Every time a line is drawn on principle, a deep-seated human instinct emerges -- the instinct to compromise. This week it was the bipartisan "Gang of 14" in the U.S. Senate announcing its own solution to the impasse over filibusters on judicial nominations.
A vote was looming on whether these filibusters are consistent with Senate rules. Republicans and Democrats were arguing how many senators it would take to decide the issue -- 51? 60? 67? In the end, it took only 14.
In the fighting leading up to the Great Compromise, Republican leaders were insisting on a return to the traditional competence-plus-propriety standard for confirmation of judicial nominees, and historic respect for presidential authority.
In the 1990s, even Democratic Sens. Edward M. Kennedy, Patrick Leahy and Joseph Lieberman said an up-or-down vote on the president's picks was constitutionally required. That's the principle Majority Leader Bill Frist, a Republican, was pushing this time around.
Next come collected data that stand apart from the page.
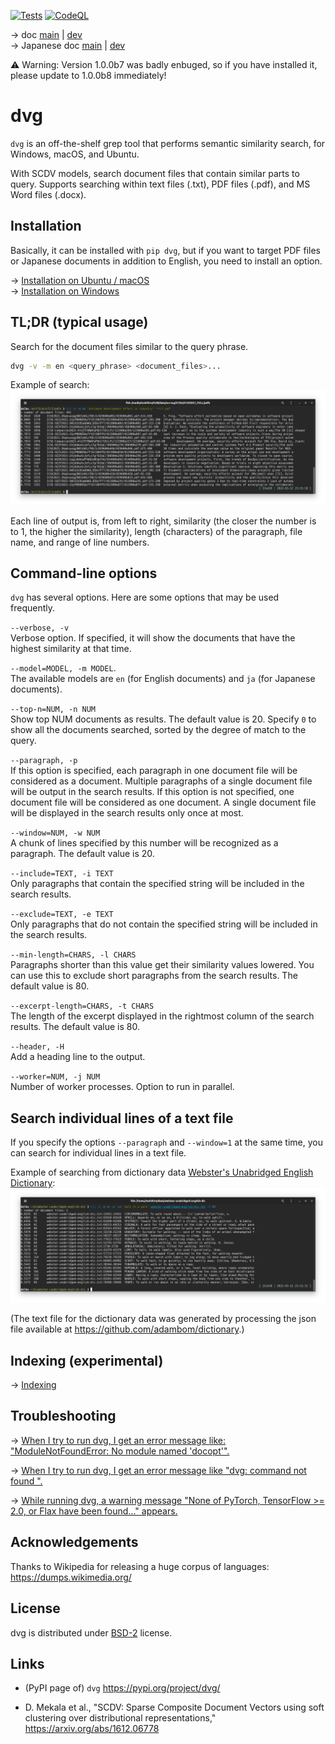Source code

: [![Tests](https://github.com/tos-kamiya/dvg/actions/workflows/tests.yaml/badge.svg)](https://github.com/tos-kamiya/dvg/actions/workflows/tests.yaml) [![CodeQL](https://github.com/tos-kamiya/dvg/actions/workflows/codeql-analysis.yml/badge.svg)](https://github.com/tos-kamiya/dvg/actions/workflows/codeql-analysis.yml)

&rarr; doc [main](https://github.com/tos-kamiya/dvg/) | [dev](https://github.com/tos-kamiya/dvg/tree/dev)  
&rarr; Japanese doc [main](https://github.com/tos-kamiya/dvg/blob/main/README.ja_JP.md) | [dev](https://github.com/tos-kamiya/dvg/blob/dev/README.ja_JP.md)  

⚠️ Warning: Version 1.0.0b7 was badly enbuged, so if you have installed it, please update to 1.0.0b8 immediately!

# dvg

`dvg` is an off-the-shelf grep tool that performs semantic similarity search, for Windows, macOS, and Ubuntu.

With SCDV models, search document files that contain similar parts to query.
Supports searching within text files (.txt), PDF files (.pdf), and MS Word files (.docx).

## Installation

Basically, it can be installed with `pip dvg`, but if you want to target PDF files or Japanese documents in addition to English, you need to install an option.

&rarr; [Installation on Ubuntu / macOS](docs/installation-on-ubuntu.md)  
&rarr; [Installation on Windows](docs/installation-on-windows.md)  

## TL;DR (typical usage)

Search for the document files similar to the query phrase.

```sh
dvg -v -m en <query_phrase> <document_files>...
```

Example of search:  
![](docs/images/run1.png)

Each line of output is, from left to right, similarity (the closer the number is to 1, the higher the similarity), length (characters) of the paragraph, file name, and range of line numbers.

## Command-line options

`dvg` has several options. Here are some options that may be used frequently.

`--verbose, -v`  
Verbose option. If specified, it will show the documents that have the highest similarity at that time.

`--model=MODEL, -m MODEL`.  
The available models are `en` (for English documents) and `ja` (for Japanese documents).

`--top-n=NUM, -n NUM`  
Show top NUM documents as results. The default value is 20.
Specify `0` to show all the documents searched, sorted by the degree of match to the query.

`--paragraph, -p`  
If this option is specified, each paragraph in one document file will be considered as a document. Multiple paragraphs of a single document file will be output in the search results.
If this option is not specified, one document file will be considered as one document. A single document file will be displayed in the search results only once at most.

`--window=NUM, -w NUM`  
A chunk of lines specified by this number will be recognized as a paragraph.
The default value is 20.

`--include=TEXT, -i TEXT`  
Only paragraphs that contain the specified string will be included in the search results.

`--exclude=TEXT, -e TEXT`  
Only paragraphs that do not contain the specified string will be included in the search results.

`--min-length=CHARS, -l CHARS`  
Paragraphs shorter than this value get their similarity values lowered. You can use this to exclude short paragraphs from the search results. The default value is 80.

`--excerpt-length=CHARS, -t CHARS`  
The length of the excerpt displayed in the rightmost column of the search results. The default value is 80.

`--header, -H`  
Add a heading line to the output.

`--worker=NUM, -j NUM`  
Number of worker processes. Option to run in parallel.

## Search individual lines of a text file

If you specify the options `--paragraph` and `--window=1` at the same time, you can search for individual lines in a text file. 

Example of searching from dictionary data [Webster's Unabridged English Dictionary](https://www.gutenberg.org/ebooks/29765):  
![](docs/images/run8.png)

(The text file for the dictionary data was generated by processing the json file available at https://github.com/adambom/dictionary.)

## Indexing (experimental)

&rarr; [Indexing](docs/indexing.md)  

## Troubleshooting

&rarr; [When I try to run dvg, I get an error message like: "ModuleNotFoundError: No module named 'docopt'".](docs/troubleshooting.md#no-docopt)

&rarr; [When I try to run dvg, I get an error message like "dvg: command not found ".](docs/troubleshooting.md#command-not-found)

&rarr; [While running dvg, a warning message "None of PyTorch, TensorFlow >= 2.0, or Flax have been found..." appears.](docs/troubleshooting.md#none-of-pytorch)

## Acknowledgements

Thanks to Wikipedia for releasing a huge corpus of languages:  
https://dumps.wikimedia.org/

## License

dvg is distributed under [BSD-2](https://opensource.org/licenses/BSD-2-Clause) license.

## Links

* (PyPI page of) `dvg` https://pypi.org/project/dvg/

* D. Mekala et al., "SCDV: Sparse Composite Document Vectors using soft clustering over distributional representations," https://arxiv.org/abs/1612.06778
Democratic leaders were standing on principle too: the minority's right to resist majority rule. But Democrats had taken minority rights to a new level by filibustering judicial nominations. They targeted a group of 10 nominees who offended interest groups that support Democrats.
Democrats' invocation of the filibuster was wrong. Filibusters date back to at least the 1840s. But with the possible exception of the 1968 nomination of Abe Fortas to be chief justice (a complicated story ending with him resigning from the bench), there were no filibusters of judicial nominees in the entire history of the nation. None. Until 2001, when the Democrats declared that they would filibuster any of President Bush's nominees they didn't like.
There is good reason for the historic distinction. Filibustering legislation changes the balance of power within Congress. But filibustering judicial nominations changes the constitutional allocation of power between president and Senate. And, ultimately, it threatens the independence of the courts.
Earlier this week, both sides thought they were on track for a resolution of this dispute. Would the Senate rule that filibustering judges was out of bounds? Yes or no? We were about to see which principle the "world's greatest deliberative body" would adopt. We didn't get there.
Instead, amid the self-congratulations of the Great Compromisers, what we got was a more serious threat to constitutional principle. The bipartisan group of 14 Republicans and Democrats -- a "super-minority" -- stuck to no principle at all except that of avoiding having to choose one.